How about the game show "Deal or No Deal". Though not emphasized the banker is checking the probability given the number of remaining suitcases what the probability is that the 1,000,000 dollar prize is in your suitcase. Based on the odds he makes an offer that favors him. Whenever I watch this I am hoping the contestant understands expected gain and expected loss so as to not go for the bankers offer unless it is close to fair and a lot of money. As the game progresses an instructor can explain the odds and show the student how to compute what a fair offer would be.
The famous game show "Let's Make a Deal" had that flavor in it for the deal of the day at the end of the show. A slight modification led to the famous Monty Hall problem that baffled even some famous mathematicians.

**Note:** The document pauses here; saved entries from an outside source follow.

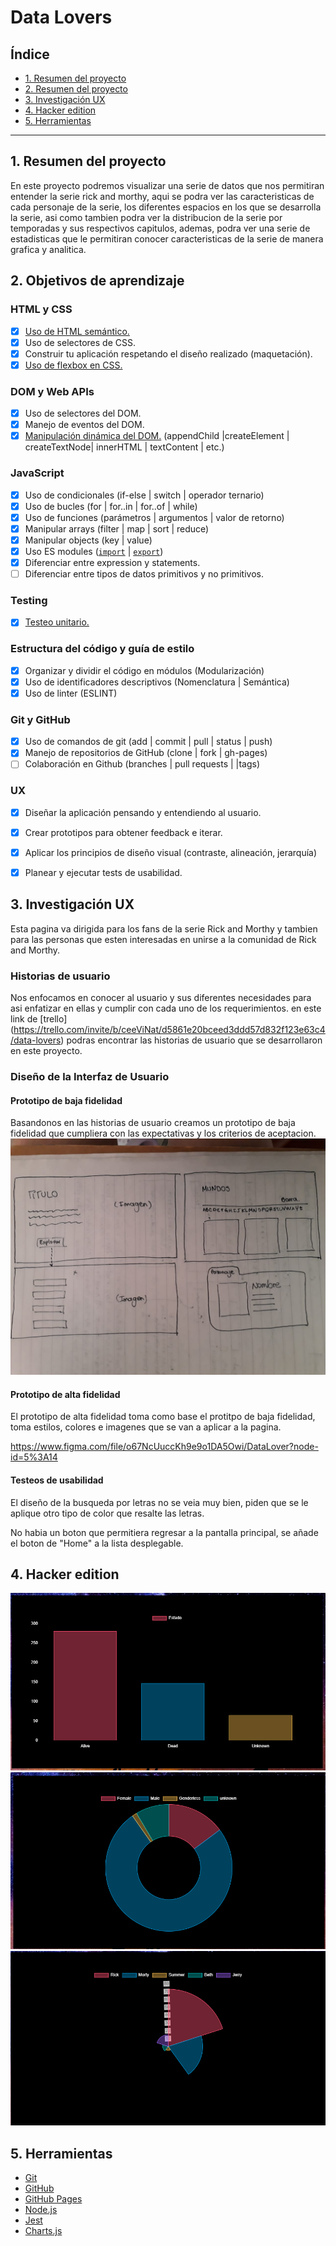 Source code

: # Data Lovers

## Índice

* [1. Resumen del proyecto](#1-resumen-del-proyecto)
* [2. Resumen del proyecto](#2-objetivos-de-aprendizaje)
* [3. Investigación UX](#3-Investigación-UX)
* [4. Hacker edition ](#4-Hacker-edition)
* [5. Herramientas ](#5-Herramientas)

***



## 1. Resumen del proyecto

En este proyecto podremos visualizar una serie de datos que nos permitiran entender la serie rick and morthy, aqui se podra ver las caracteristicas de cada personaje de la serie, los diferentes espacios en los que se desarrolla la serie, asi como tambien podra ver la distribucion de la serie por temporadas y sus respectivos capitulos, ademas, podra ver una serie de estadisticas que le permitiran conocer caracteristicas de la serie de manera grafica y analitica.



## 2. Objetivos de aprendizaje


### HTML y CSS

* [x] [Uso de HTML semántico.](https://developer.mozilla.org/en-US/docs/Glossary/Semantics#Semantics_in_HTML)
* [x] Uso de selectores de CSS.
* [x] Construir tu aplicación respetando el diseño realizado (maquetación).
* [x] [Uso de flexbox en CSS.](https://css-tricks.com/snippets/css/a-guide-to-flexbox/)

### DOM y Web APIs

* [x] Uso de selectores del DOM.
* [x] Manejo de eventos del DOM.
* [x] [Manipulación dinámica del DOM.](https://developer.mozilla.org/es/docs/Referencia_DOM_de_Gecko/Introducci%C3%B3n)
(appendChild |createElement | createTextNode| innerHTML | textContent | etc.)

### JavaScript

* [x] Uso de condicionales (if-else | switch | operador ternario)
* [x] Uso de bucles (for | for..in | for..of | while)
* [x] Uso de funciones (parámetros | argumentos | valor de retorno)
* [x] Manipular arrays (filter | map | sort | reduce)
* [x] Manipular objects (key | value)
* [x] Uso ES modules ([`import`](https://developer.mozilla.org/en-US/docs/Web/JavaScript/Reference/Statements/import)
| [`export`](https://developer.mozilla.org/en-US/docs/Web/JavaScript/Reference/Statements/export))
* [x] Diferenciar entre expression y statements.
* [ ] Diferenciar entre tipos de datos primitivos y no primitivos.

### Testing

* [x] [Testeo unitario.](https://jestjs.io/docs/es-ES/getting-started)

### Estructura del código y guía de estilo

* [x] Organizar y dividir el código en módulos (Modularización)
* [x] Uso de identificadores descriptivos (Nomenclatura | Semántica)
* [x] Uso de linter (ESLINT)

### Git y GitHub

* [x] Uso de comandos de git (add | commit | pull | status | push)
* [x] Manejo de repositorios de GitHub (clone | fork | gh-pages)
* [ ] Colaboración en Github (branches | pull requests | |tags)

### UX

* [x] Diseñar la aplicación pensando y entendiendo al usuario.
* [x] Crear prototipos para obtener feedback e iterar.
* [x] Aplicar los principios de diseño visual (contraste, alineación, jerarquía)
* [x] Planear y ejecutar tests de usabilidad.



## 3. Investigación UX

Esta pagina va dirigida para los fans de la serie Rick and Morthy y tambien para las personas que esten interesadas en unirse a la comunidad de Rick and Morthy.

### Historias de usuario

Nos enfocamos en conocer al usuario y sus diferentes necesidades para asi enfatizar en ellas y cumplir con cada uno de los requerimientos.
en este link de [trello] (https://trello.com/invite/b/ceeViNat/d5861e20bceed3ddd57d832f123e63c4/data-lovers) podras encontrar las historias de usuario que se desarrollaron en este proyecto.

### Diseño de la Interfaz de Usuario

#### Prototipo de baja fidelidad
Basandonos en las historias de usuario creamos un prototipo de baja fidelidad que cumpliera con las expectativas y los criterios de aceptacion.
<img src="./src/img/prototipo.jpeg">

#### Prototipo de alta fidelidad

El prototipo de alta fidelidad toma como base el protitpo de baja fidelidad, toma estilos, colores e imagenes que se van a aplicar a la pagina.

https://www.figma.com/file/o67NcUuccKh9e9o1DA5Owi/DataLover?node-id=5%3A14

#### Testeos de usabilidad

El diseño de la busqueda por letras no se veia muy bien, piden que se le aplique otro tipo de color que resalte las letras.

No habia un boton que permitiera regresar a la pantalla principal, se añade el boton de "Home" a la lista desplegable.

## 4. Hacker edition

<img src="./src/img/grafica1.PNG">
<img src="./src/img/grafica 2.PNG">
<img src="./src/img/grafica 3.PNG">

## 5. Herramientas

* [Git](https://git-scm.com/)
* [GitHub](https://github.com/)
* [GitHub Pages](https://pages.github.com/)
* [Node.js](https://nodejs.org/)
* [Jest](https://jestjs.io/)
* [Charts.js](https://www.chartjs.org)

Other games have aspects of probability in their decision making. With the spinning of the big wheel, there is the decision to hold with the first spin result or gamble to add to a higher total with the risk of going over $1. Even if you don't have a good prior distribution for the price of an item, bidding strategy can be partially based on an idea of a bet that is going to be reasonable and have a better chance of winning than the competitors. The best example is when you bid in the last position and the highest bid so far has a good chance in your mind to be below the actual price. Then bidding 1 dollar over it (the minimum that you can bid over) is a very good strategy. Many people actually use that strategy and very often are successful.
In addition I think Jeopardy with a statistics board of categories might be a fun way to reinforce concepts through competition. I have seen this work well and be fun for medical topics and once played it on categories for nutrition to teach good eating habits.